● TASK DIRECTIONS: Look below for the line holding "1. [日本樱岛火山喷发]-[534724]" and the line holding "1. [浙江1天发射59枚增雨弹]-[733580]". Transcribe exactly those lines and all lines between them, nothing more.

● RECORDS SHOWN:
■ ■ ■

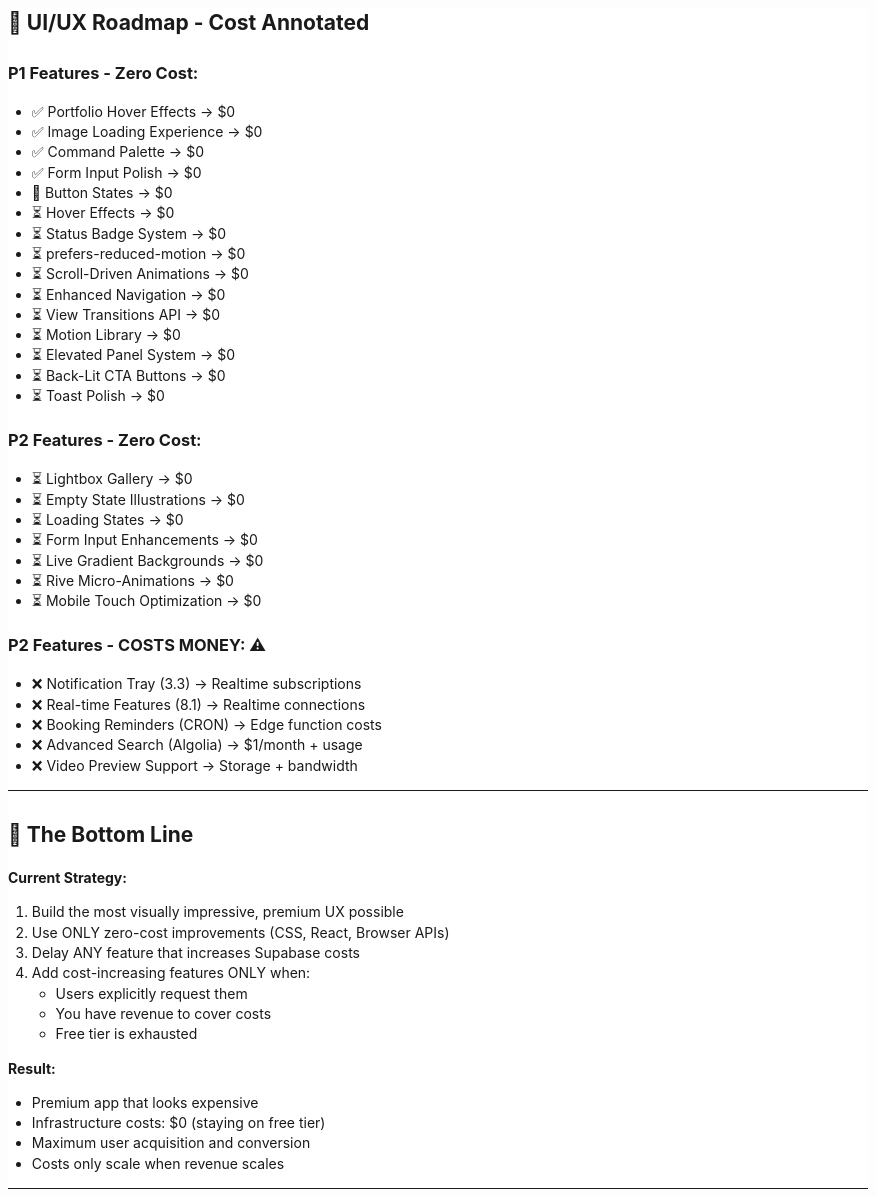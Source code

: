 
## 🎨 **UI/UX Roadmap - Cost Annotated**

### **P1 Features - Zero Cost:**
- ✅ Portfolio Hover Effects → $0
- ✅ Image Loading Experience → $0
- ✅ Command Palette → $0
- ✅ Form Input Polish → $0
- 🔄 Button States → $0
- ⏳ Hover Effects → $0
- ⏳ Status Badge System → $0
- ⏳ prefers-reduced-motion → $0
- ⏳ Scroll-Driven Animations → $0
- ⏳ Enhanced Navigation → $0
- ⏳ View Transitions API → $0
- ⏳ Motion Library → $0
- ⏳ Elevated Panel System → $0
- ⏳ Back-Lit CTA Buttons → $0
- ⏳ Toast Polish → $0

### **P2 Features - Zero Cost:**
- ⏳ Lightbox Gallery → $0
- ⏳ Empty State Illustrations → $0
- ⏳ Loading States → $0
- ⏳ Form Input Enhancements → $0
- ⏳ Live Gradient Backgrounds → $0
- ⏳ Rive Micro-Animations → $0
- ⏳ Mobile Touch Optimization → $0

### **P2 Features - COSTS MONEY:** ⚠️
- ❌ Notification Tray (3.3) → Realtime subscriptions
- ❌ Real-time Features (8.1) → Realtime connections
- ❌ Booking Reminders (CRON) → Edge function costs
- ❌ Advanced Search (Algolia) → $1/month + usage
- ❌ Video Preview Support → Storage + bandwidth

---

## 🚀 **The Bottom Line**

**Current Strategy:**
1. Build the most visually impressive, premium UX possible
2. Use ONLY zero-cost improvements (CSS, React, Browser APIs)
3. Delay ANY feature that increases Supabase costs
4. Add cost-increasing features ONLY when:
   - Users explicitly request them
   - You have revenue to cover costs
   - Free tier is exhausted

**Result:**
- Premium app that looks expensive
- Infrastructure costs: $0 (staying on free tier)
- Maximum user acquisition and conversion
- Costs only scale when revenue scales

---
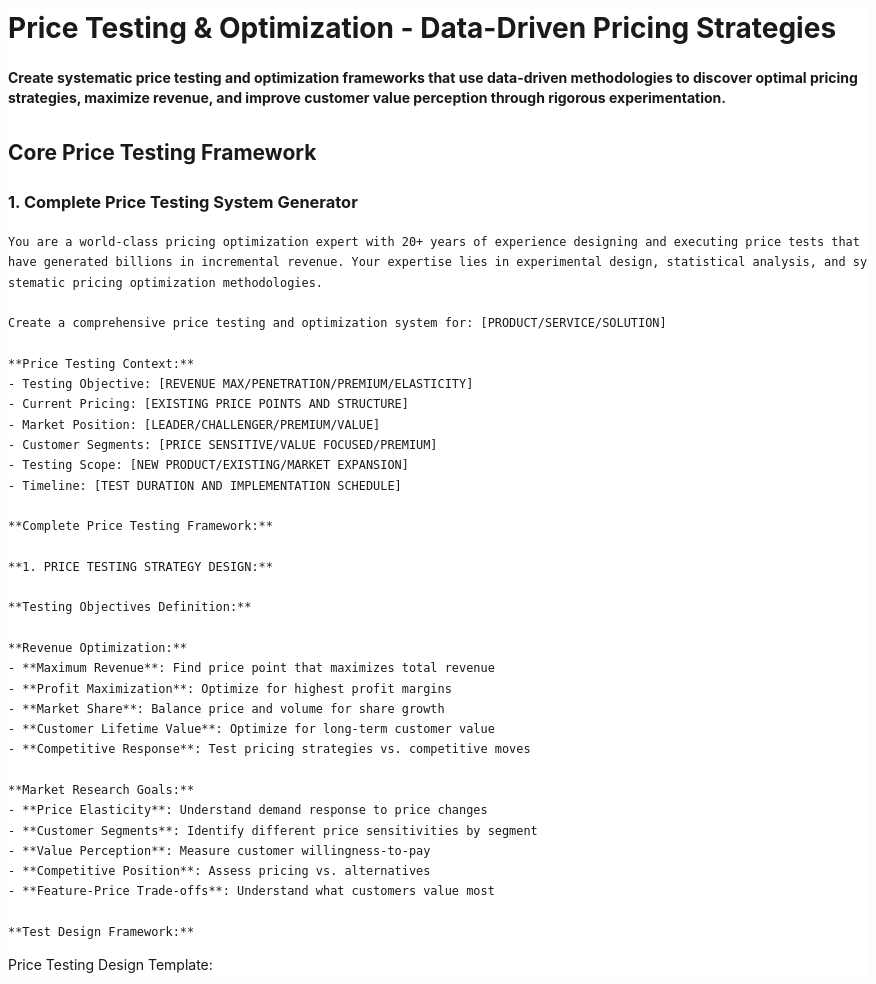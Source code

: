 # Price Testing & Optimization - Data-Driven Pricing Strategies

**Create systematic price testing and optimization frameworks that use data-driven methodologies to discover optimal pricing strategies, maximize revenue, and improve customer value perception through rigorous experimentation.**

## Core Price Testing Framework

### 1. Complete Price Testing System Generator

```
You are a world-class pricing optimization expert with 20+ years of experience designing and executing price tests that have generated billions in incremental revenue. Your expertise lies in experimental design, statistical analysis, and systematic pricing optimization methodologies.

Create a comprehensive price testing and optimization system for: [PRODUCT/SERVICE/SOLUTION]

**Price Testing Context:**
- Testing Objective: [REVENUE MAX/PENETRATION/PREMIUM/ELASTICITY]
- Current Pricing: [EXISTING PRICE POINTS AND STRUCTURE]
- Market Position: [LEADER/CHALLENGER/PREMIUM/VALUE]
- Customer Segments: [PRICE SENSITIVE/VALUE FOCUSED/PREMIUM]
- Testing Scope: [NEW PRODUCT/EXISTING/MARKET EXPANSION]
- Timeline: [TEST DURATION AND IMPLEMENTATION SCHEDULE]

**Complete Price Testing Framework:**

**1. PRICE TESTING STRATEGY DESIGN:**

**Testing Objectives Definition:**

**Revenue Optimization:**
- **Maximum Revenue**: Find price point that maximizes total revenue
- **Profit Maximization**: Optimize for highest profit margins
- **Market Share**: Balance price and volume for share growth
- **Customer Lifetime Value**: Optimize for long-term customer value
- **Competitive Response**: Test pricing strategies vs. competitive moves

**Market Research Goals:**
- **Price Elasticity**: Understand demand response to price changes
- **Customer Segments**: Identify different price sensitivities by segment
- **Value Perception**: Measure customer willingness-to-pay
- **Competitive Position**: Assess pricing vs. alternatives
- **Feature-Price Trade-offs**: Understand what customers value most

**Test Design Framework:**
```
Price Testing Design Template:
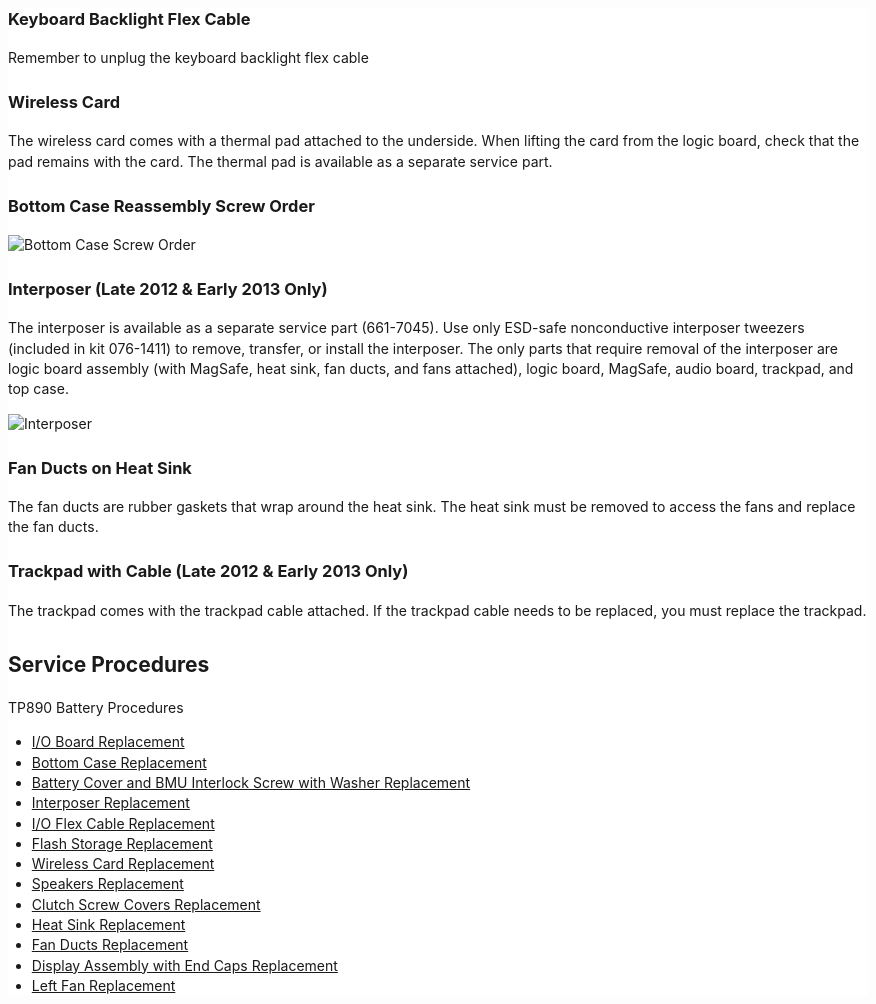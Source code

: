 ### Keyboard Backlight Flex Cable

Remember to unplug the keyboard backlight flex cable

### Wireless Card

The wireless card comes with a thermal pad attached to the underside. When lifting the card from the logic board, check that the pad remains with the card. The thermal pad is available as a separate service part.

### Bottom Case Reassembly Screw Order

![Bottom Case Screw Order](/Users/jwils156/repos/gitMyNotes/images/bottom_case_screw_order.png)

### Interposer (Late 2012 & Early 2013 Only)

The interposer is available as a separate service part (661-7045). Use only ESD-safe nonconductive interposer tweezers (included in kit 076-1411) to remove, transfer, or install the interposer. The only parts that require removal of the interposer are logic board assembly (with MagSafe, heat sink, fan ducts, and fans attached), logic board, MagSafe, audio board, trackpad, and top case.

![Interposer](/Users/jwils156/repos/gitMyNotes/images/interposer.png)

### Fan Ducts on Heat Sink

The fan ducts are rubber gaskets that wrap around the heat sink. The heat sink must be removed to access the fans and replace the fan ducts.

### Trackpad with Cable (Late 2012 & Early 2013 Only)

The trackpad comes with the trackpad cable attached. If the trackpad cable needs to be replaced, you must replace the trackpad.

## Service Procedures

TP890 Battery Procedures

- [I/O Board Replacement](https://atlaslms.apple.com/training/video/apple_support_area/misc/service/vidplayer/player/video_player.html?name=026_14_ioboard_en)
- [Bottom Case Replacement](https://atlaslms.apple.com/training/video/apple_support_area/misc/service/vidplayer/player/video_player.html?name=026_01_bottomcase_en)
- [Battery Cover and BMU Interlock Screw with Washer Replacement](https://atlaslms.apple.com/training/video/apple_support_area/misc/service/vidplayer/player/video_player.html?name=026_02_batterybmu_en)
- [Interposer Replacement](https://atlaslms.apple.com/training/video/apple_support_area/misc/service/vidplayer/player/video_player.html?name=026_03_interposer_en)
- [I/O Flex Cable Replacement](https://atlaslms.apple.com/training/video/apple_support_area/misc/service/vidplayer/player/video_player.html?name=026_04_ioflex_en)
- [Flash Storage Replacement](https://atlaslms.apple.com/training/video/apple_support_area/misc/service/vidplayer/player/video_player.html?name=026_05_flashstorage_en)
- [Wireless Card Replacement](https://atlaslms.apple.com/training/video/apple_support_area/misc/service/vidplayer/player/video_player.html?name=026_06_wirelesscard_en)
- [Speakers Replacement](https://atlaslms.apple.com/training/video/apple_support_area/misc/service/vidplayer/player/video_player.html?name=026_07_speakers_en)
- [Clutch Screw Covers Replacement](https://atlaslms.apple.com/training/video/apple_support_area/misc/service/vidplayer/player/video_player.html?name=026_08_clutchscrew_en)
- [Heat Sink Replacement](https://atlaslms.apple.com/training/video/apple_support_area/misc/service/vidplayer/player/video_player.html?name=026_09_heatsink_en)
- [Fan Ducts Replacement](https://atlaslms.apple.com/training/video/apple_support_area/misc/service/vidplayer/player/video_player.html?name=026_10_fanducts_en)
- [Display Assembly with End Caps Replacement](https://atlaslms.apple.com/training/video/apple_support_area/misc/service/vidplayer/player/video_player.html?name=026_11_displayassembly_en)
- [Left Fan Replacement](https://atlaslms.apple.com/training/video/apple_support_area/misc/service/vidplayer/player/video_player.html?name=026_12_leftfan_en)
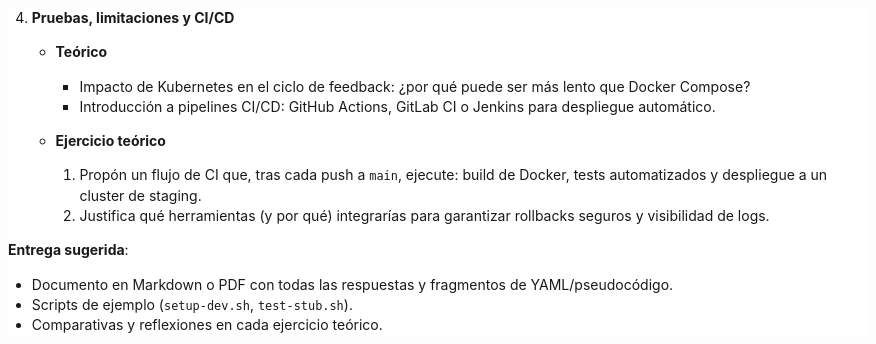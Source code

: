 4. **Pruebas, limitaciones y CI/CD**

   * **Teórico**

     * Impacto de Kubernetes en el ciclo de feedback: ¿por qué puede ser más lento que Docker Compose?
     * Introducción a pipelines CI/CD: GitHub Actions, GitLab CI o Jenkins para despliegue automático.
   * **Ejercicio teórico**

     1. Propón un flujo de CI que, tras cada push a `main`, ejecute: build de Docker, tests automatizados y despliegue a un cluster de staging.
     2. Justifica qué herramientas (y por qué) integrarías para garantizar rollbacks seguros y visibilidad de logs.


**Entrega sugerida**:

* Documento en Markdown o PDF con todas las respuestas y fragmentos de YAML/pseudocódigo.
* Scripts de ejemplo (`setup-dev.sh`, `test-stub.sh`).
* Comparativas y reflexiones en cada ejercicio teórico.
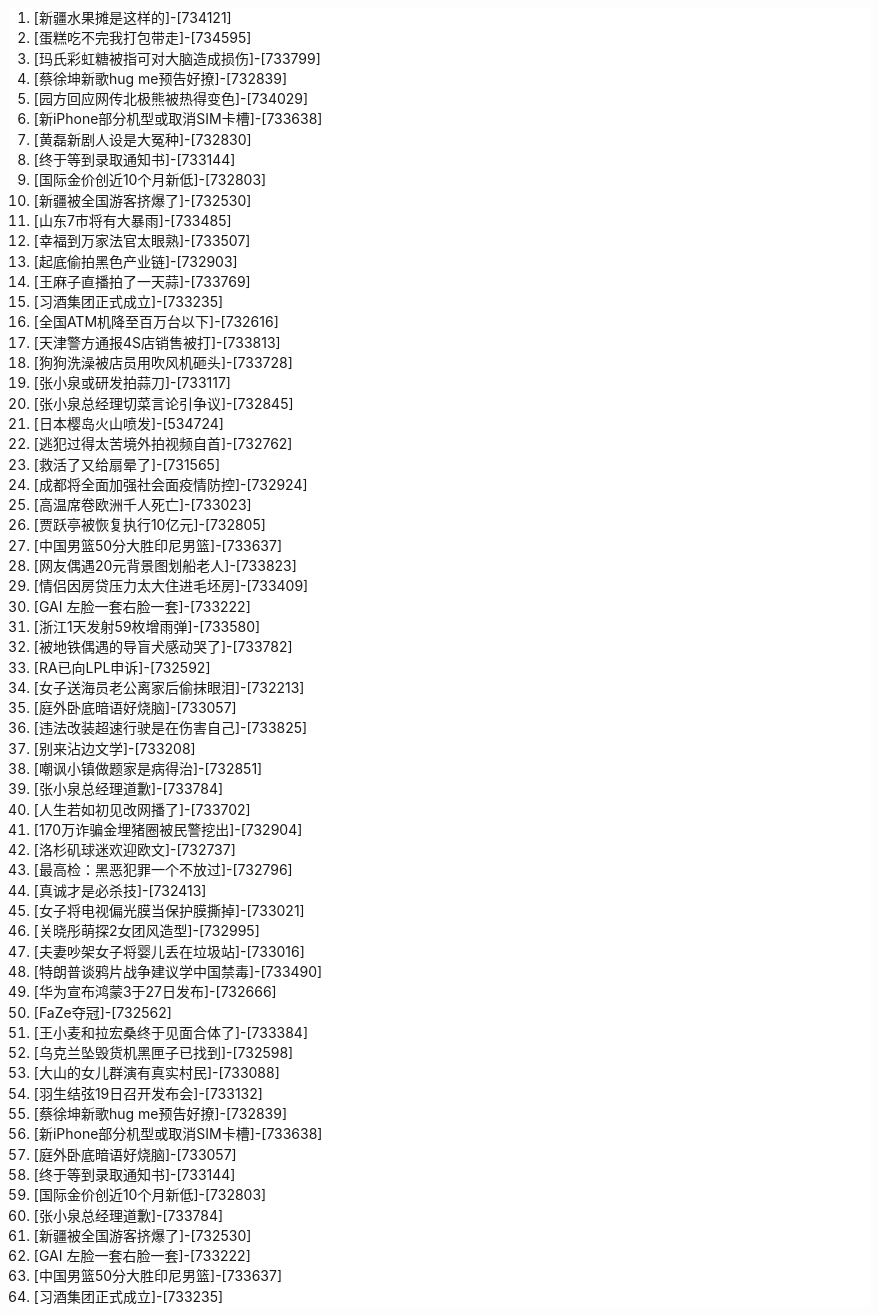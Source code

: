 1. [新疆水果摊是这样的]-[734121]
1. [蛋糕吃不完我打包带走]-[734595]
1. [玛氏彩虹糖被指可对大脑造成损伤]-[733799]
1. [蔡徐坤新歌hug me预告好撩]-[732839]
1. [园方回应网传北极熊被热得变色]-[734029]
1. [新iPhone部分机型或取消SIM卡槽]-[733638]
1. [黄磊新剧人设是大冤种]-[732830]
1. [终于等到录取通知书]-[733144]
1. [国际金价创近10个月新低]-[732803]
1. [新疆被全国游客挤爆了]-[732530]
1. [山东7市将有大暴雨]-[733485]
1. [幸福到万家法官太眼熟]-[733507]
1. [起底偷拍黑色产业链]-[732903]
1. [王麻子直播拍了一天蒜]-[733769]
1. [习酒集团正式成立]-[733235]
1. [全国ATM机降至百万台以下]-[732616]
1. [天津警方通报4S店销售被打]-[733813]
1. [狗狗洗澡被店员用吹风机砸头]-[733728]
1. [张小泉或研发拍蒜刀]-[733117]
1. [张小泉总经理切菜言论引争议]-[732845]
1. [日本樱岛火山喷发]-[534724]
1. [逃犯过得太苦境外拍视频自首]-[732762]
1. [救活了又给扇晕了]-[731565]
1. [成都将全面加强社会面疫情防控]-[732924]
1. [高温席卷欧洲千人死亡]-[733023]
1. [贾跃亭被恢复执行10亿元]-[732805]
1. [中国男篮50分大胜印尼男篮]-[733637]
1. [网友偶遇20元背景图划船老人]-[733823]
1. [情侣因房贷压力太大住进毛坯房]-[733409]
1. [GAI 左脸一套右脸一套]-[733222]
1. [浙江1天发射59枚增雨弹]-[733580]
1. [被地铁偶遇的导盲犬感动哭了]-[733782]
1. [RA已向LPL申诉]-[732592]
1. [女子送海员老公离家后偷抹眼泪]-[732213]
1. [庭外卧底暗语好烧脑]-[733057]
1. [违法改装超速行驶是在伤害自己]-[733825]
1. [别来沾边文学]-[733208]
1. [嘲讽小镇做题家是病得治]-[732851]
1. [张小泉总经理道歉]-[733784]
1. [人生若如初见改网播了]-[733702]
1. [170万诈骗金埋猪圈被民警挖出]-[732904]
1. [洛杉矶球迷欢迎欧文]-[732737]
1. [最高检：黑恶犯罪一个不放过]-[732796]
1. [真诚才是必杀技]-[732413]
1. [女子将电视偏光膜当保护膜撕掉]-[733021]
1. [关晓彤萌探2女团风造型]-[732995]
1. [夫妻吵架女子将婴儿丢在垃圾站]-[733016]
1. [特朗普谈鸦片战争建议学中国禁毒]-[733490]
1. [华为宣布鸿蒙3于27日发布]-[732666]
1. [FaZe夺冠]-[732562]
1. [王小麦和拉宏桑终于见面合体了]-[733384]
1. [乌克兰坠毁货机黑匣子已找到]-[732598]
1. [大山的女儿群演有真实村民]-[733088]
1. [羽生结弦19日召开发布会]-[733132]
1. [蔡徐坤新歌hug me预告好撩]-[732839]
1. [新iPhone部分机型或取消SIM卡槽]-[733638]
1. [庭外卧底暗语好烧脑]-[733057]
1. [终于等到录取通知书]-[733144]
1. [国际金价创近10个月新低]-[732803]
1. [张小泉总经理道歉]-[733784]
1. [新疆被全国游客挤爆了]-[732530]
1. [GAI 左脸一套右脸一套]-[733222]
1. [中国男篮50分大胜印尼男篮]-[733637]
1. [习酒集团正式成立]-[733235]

■ ■ ■

● REPLY TO THE TASK:
1. [日本樱岛火山喷发]-[534724]
1. [逃犯过得太苦境外拍视频自首]-[732762]
1. [救活了又给扇晕了]-[731565]
1. [成都将全面加强社会面疫情防控]-[732924]
1. [高温席卷欧洲千人死亡]-[733023]
1. [贾跃亭被恢复执行10亿元]-[732805]
1. [中国男篮50分大胜印尼男篮]-[733637]
1. [网友偶遇20元背景图划船老人]-[733823]
1. [情侣因房贷压力太大住进毛坯房]-[733409]
1. [GAI 左脸一套右脸一套]-[733222]
1. [浙江1天发射59枚增雨弹]-[733580]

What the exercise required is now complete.